I just invented Web 3.0 — the audience as editor. I think this version of “How Oprah Ruined the Marathon” is much more constructive and persuasive: http://tedmcclelland.com/articles/oprahmarathon.html
Hi Ted,
Thanks for your comment and thanks very much for the link to your follow up – that, in and of itself, is totally web2.0 (e.g., that the original author can, with the help of the web, respond and revisit the text – and is encouraged to so do).
And I LOVE your idea of web3.0 – that’s all part of it.
These days, the idea of individual talent and the development of the auteur are getting more and more unpopular in relation to “mash up” culture and the idea of the collaborative read-write web. I honestly think both have equal value. We need strong original voices and distinct perspectives – but we also need participation.
I think your experience with the Salon piece (and all of the attention you received) is really exemplary of an extremely important change that’s occurred in traditional media. In fact, I’ve told your story to most of my students to illustrate just how different this new publishing moment is. And how editors, publishers and writers no longer control the message.
What’s unique about your story is how you responded – with grace and professionalism. That’s another area of skill that emerging journalists will have to work on (how they deal with the immediacy of responses to their work). Had I not read your response – I would have come to your article with a different perspective. And after reading your responses to your piece (at CBC) I was able to grasp some of the nuances of your argument that hadn’t struck me from the first piece. I suspect these nuances have infused your current version.
This is what web2.0 is all about – participation and collaboration. I think it’s going to be good for writers to have all this feedback. And it’s more exciting to have a conversation.

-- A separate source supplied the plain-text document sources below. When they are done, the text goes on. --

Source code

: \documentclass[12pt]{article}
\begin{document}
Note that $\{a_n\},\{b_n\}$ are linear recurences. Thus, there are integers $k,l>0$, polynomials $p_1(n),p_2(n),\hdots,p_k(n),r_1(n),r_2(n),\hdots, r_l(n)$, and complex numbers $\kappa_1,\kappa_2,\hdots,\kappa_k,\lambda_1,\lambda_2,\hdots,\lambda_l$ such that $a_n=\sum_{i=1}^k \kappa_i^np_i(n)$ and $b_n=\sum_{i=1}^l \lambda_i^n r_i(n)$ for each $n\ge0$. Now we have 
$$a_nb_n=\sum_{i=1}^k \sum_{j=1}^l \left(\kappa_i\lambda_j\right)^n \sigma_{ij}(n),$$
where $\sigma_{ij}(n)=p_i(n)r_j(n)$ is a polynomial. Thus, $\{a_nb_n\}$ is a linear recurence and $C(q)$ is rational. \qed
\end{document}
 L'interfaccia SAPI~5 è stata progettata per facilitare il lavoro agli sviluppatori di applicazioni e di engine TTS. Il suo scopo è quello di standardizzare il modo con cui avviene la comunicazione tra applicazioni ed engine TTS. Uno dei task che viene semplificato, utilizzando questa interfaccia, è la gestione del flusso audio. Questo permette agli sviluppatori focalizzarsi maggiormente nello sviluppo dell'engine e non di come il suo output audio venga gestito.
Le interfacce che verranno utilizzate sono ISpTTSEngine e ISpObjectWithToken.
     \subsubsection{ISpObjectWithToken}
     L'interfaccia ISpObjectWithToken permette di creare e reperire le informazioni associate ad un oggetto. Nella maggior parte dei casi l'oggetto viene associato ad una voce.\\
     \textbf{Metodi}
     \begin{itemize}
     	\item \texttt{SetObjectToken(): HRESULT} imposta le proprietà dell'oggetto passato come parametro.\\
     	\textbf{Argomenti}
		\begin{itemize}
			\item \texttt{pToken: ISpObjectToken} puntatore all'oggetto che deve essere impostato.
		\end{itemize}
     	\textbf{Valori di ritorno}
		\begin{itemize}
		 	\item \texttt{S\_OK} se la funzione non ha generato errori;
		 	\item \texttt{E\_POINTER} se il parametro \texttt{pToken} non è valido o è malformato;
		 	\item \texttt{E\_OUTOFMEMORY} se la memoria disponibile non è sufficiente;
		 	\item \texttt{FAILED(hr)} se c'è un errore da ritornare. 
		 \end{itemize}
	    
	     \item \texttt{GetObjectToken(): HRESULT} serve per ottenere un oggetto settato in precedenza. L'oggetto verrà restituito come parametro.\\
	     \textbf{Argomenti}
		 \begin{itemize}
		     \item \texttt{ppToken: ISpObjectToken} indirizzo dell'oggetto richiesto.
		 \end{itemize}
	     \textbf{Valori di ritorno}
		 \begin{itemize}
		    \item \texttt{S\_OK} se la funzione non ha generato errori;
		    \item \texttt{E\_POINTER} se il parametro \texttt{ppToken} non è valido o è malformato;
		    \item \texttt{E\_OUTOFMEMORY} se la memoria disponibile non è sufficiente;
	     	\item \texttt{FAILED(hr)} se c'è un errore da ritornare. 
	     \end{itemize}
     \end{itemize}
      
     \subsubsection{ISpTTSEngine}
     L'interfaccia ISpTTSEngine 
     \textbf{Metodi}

I’m open to being wrong. I’m open to dialogue. That’s the only way to approach this new moment. If we’re really really smart, we’ll embrace the feedback loop and see what we can learn.
I’ve read more than one blogger who changed their view after some dialogue with people who brought another perspective into play. That’s really important to intellectual life, our own integrity as thinkers/communicators/teachers and to the preservation of democracy.
So, had you only read the revised piece, what would your response have been? Or would you even have had a response? Would we even be here, or would “How Oprah Ruined the Marathon” have swirled out of memory, like most of what is written?
Ted,
Let me have some time on this. I’d like to respond thoughtfully. And I will! I hope others will find your comment above and visit your site to see the revised version … (but of course, you’ll one day have a blog and that willl make your stuff even easier to find ;-)
Re; memory
The internet never forgets! People find stuff way, way, way after the expiration date. In my old blog, I used to get comments on items that were really stale (simply because somebody had searched for something and found me randomly).
The first wave of readers are the most web savvy. They’re an important demographic. The next wave of readers are valuable but generally don’t spend as much time online.
This is why a lot of mags will close threads after a certain period (to keep it manageable).